**TASK REQUIREMENTS**
Each line below with the word "Syntax" needs to be copied.

----------------------------------------

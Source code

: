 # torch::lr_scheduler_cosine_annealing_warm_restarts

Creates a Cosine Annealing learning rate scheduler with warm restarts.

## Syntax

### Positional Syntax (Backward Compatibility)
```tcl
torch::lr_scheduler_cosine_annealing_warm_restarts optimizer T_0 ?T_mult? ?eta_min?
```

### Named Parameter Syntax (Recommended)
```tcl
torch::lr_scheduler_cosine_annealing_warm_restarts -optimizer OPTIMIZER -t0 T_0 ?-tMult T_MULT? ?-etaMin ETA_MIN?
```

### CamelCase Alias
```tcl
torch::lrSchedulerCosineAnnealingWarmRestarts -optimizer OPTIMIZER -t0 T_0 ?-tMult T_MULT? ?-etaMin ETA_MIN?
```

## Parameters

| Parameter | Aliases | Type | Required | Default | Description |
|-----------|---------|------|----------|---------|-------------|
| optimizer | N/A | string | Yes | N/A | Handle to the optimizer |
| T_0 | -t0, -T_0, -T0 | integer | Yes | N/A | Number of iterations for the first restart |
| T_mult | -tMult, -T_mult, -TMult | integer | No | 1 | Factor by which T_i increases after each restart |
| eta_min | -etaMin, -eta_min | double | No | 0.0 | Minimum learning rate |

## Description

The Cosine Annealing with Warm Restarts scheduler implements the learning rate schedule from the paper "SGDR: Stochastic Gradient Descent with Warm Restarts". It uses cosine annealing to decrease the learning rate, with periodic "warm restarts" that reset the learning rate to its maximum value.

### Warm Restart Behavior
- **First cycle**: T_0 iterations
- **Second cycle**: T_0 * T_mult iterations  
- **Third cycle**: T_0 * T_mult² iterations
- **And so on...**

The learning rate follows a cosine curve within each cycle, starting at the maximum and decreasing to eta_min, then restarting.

----------------------------------------

**ANSWER TO THIS PROBLEM**
## Syntax
### Positional Syntax (Backward Compatibility)
### Named Parameter Syntax (Recommended)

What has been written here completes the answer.